/---

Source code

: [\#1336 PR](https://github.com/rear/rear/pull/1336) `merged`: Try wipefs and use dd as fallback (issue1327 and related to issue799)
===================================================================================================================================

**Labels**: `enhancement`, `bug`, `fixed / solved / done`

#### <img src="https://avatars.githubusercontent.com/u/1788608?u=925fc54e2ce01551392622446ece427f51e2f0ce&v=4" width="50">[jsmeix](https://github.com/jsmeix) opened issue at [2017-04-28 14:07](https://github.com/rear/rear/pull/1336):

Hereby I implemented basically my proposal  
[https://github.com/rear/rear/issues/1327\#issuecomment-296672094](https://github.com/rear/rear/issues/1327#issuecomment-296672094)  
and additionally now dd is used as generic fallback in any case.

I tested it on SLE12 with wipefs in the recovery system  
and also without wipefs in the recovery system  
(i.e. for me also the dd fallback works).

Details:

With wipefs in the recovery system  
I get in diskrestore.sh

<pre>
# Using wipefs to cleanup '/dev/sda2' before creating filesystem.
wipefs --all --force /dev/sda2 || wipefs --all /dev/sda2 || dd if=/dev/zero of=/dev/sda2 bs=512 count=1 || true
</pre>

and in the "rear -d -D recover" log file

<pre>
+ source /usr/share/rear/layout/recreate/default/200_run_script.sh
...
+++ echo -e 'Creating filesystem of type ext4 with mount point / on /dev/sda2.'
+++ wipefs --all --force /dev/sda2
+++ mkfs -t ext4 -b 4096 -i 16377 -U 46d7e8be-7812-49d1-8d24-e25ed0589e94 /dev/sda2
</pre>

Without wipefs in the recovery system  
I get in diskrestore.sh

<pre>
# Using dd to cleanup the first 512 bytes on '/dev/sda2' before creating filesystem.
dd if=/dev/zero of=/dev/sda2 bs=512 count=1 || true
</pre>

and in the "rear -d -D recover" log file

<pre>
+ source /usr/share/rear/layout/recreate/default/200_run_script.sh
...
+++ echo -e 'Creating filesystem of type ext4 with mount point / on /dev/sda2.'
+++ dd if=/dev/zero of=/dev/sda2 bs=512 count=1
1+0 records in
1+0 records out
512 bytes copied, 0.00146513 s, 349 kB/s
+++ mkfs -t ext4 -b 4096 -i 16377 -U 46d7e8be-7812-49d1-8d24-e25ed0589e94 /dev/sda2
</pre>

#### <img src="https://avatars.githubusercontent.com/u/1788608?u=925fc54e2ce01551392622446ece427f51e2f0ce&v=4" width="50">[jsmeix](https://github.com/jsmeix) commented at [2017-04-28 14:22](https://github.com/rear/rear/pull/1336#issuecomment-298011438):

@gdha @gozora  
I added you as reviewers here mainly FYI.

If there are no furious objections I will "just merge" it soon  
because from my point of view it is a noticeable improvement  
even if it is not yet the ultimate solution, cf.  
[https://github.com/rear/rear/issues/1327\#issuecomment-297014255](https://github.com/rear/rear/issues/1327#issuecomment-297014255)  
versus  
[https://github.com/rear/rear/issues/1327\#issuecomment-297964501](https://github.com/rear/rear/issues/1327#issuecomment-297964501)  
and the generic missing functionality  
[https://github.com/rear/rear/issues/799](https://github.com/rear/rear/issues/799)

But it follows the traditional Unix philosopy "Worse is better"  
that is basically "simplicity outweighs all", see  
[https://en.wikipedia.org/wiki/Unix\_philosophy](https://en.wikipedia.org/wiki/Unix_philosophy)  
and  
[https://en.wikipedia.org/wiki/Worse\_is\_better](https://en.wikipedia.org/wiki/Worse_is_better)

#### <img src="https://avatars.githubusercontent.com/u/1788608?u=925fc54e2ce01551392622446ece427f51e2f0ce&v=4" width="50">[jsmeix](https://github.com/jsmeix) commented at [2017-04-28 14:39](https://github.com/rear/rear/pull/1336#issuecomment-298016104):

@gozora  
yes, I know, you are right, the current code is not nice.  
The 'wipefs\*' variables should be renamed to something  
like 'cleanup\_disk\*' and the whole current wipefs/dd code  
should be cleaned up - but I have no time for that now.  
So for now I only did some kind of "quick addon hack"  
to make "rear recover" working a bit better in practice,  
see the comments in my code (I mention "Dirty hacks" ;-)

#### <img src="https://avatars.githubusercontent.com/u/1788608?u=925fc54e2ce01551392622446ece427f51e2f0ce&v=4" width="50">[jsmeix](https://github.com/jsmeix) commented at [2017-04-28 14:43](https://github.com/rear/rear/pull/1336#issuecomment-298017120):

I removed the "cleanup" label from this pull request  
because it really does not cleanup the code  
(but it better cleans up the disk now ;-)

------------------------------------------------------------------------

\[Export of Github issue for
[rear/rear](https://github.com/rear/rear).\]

\---

WORK REQUIRED: Lines above with "force": state how many, nothing more.

PROBLEM SOLUTION: 2